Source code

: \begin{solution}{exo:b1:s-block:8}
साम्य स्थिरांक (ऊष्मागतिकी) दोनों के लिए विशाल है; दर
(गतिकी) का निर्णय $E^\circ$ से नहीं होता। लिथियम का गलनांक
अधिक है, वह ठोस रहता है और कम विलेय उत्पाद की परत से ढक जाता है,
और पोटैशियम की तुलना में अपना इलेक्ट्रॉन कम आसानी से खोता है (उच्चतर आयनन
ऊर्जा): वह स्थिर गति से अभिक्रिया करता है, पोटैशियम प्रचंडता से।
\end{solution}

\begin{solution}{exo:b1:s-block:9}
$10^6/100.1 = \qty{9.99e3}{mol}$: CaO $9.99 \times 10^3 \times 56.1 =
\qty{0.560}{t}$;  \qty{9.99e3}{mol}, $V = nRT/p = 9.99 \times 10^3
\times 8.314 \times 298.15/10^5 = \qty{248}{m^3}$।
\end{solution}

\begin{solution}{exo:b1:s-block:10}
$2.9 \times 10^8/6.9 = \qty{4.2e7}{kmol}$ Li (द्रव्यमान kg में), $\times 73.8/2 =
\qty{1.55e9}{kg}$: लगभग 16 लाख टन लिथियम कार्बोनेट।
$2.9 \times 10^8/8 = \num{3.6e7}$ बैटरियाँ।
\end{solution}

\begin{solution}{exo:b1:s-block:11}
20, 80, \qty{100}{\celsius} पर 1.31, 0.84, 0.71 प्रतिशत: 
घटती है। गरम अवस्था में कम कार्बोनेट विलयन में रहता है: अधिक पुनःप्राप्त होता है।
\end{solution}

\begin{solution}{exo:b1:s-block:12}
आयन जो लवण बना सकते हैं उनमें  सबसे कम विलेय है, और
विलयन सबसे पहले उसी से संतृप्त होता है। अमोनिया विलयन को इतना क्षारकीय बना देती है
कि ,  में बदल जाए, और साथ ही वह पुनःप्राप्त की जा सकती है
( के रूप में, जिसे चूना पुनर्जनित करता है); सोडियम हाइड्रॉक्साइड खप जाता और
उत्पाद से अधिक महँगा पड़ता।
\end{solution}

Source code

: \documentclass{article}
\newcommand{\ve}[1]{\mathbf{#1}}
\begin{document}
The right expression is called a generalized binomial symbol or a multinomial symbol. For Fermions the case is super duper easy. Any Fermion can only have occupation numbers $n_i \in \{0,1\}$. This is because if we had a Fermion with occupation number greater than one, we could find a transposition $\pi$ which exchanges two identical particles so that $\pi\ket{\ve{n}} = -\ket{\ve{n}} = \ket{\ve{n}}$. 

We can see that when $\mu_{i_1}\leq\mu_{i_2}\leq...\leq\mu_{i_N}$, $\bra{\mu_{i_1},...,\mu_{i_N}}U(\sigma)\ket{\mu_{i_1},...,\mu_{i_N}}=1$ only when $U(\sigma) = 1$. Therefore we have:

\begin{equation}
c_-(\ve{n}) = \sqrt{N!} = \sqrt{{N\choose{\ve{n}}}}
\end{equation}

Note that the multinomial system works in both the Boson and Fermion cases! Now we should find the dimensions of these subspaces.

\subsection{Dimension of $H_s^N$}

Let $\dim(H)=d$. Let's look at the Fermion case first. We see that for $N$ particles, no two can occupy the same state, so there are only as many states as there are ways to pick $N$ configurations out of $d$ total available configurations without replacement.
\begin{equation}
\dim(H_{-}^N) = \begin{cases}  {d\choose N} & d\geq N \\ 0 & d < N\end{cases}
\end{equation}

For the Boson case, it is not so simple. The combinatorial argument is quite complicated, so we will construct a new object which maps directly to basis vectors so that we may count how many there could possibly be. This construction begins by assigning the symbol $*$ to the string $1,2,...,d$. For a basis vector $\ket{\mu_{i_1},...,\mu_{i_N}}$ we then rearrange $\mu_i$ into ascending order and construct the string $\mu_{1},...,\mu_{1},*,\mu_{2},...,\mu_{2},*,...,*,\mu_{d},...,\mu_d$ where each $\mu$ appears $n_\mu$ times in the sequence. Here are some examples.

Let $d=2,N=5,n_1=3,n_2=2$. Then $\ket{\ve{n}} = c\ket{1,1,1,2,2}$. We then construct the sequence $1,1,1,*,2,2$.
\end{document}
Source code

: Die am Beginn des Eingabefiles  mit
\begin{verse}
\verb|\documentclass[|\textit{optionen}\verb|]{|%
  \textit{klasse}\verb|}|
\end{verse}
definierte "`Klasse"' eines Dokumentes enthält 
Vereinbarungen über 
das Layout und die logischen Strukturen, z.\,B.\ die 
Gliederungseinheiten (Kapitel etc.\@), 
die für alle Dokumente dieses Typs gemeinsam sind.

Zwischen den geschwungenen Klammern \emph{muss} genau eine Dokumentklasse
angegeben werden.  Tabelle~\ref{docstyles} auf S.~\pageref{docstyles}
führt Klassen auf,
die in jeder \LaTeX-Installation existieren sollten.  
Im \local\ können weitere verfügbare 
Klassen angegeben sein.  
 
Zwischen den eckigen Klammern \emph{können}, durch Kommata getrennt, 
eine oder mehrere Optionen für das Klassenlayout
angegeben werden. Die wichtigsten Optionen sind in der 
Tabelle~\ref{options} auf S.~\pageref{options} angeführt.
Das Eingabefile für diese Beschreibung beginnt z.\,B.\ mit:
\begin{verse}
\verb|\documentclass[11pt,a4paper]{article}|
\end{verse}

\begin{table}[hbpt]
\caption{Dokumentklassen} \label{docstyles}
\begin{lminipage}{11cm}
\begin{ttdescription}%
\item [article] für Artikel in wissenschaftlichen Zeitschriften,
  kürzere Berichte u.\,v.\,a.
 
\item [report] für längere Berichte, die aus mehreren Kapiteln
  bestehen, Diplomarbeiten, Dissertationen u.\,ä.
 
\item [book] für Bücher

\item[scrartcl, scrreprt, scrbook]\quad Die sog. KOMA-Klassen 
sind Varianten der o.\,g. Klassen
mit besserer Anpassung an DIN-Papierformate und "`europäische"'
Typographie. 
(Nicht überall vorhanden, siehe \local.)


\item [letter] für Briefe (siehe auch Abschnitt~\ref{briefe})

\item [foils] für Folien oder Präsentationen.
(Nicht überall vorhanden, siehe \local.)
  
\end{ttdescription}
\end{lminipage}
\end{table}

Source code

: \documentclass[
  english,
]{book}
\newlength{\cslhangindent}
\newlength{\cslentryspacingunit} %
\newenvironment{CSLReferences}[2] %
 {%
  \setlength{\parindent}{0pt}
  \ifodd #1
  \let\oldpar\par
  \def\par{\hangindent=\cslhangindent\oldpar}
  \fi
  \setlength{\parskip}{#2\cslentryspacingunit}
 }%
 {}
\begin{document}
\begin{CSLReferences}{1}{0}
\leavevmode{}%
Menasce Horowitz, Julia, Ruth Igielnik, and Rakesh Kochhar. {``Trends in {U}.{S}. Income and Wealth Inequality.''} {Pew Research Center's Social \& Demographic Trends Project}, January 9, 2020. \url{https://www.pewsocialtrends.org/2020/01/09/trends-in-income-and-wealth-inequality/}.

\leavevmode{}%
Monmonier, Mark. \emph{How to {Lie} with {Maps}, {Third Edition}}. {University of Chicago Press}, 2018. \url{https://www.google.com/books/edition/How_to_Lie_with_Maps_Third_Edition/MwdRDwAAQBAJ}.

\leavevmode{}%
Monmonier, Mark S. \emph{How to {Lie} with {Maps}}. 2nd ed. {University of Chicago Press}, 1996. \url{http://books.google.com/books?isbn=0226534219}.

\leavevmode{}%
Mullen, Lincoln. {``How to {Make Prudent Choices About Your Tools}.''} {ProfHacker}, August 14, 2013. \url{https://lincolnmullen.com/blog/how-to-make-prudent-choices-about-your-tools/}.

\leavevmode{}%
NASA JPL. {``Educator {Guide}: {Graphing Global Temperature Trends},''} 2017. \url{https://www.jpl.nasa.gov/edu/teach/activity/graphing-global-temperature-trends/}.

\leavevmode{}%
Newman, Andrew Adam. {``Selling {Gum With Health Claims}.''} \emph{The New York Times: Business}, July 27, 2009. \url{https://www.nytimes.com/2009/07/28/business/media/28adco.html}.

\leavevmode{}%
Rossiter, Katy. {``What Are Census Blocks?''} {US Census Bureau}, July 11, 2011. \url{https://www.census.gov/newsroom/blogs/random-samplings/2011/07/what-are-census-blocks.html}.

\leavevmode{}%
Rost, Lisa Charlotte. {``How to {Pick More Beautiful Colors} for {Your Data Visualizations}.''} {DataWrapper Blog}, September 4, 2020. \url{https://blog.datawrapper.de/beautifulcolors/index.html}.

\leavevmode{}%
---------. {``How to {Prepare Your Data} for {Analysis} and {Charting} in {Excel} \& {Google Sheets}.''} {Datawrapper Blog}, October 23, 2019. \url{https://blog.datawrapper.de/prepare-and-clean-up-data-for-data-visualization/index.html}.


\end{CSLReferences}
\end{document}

What needs to be done:
Reproduce every line of the entries above, unchanged, from the very first one down to and including the line containing "आयन जो लवण बना".

Reply:
Source code

: \begin{solution}{exo:b1:s-block:8}
साम्य स्थिरांक (ऊष्मागतिकी) दोनों के लिए विशाल है; दर
(गतिकी) का निर्णय $E^\circ$ से नहीं होता। लिथियम का गलनांक
अधिक है, वह ठोस रहता है और कम विलेय उत्पाद की परत से ढक जाता है,
और पोटैशियम की तुलना में अपना इलेक्ट्रॉन कम आसानी से खोता है (उच्चतर आयनन
ऊर्जा): वह स्थिर गति से अभिक्रिया करता है, पोटैशियम प्रचंडता से।
\end{solution}

\begin{solution}{exo:b1:s-block:9}
$10^6/100.1 = \qty{9.99e3}{mol}$: CaO $9.99 \times 10^3 \times 56.1 =
\qty{0.560}{t}$;  \qty{9.99e3}{mol}, $V = nRT/p = 9.99 \times 10^3
\times 8.314 \times 298.15/10^5 = \qty{248}{m^3}$।
\end{solution}

\begin{solution}{exo:b1:s-block:10}
$2.9 \times 10^8/6.9 = \qty{4.2e7}{kmol}$ Li (द्रव्यमान kg में), $\times 73.8/2 =
\qty{1.55e9}{kg}$: लगभग 16 लाख टन लिथियम कार्बोनेट।
$2.9 \times 10^8/8 = \num{3.6e7}$ बैटरियाँ।
\end{solution}

\begin{solution}{exo:b1:s-block:11}
20, 80, \qty{100}{\celsius} पर 1.31, 0.84, 0.71 प्रतिशत: 
घटती है। गरम अवस्था में कम कार्बोनेट विलयन में रहता है: अधिक पुनःप्राप्त होता है।
\end{solution}

\begin{solution}{exo:b1:s-block:12}
आयन जो लवण बना सकते हैं उनमें  सबसे कम विलेय है, और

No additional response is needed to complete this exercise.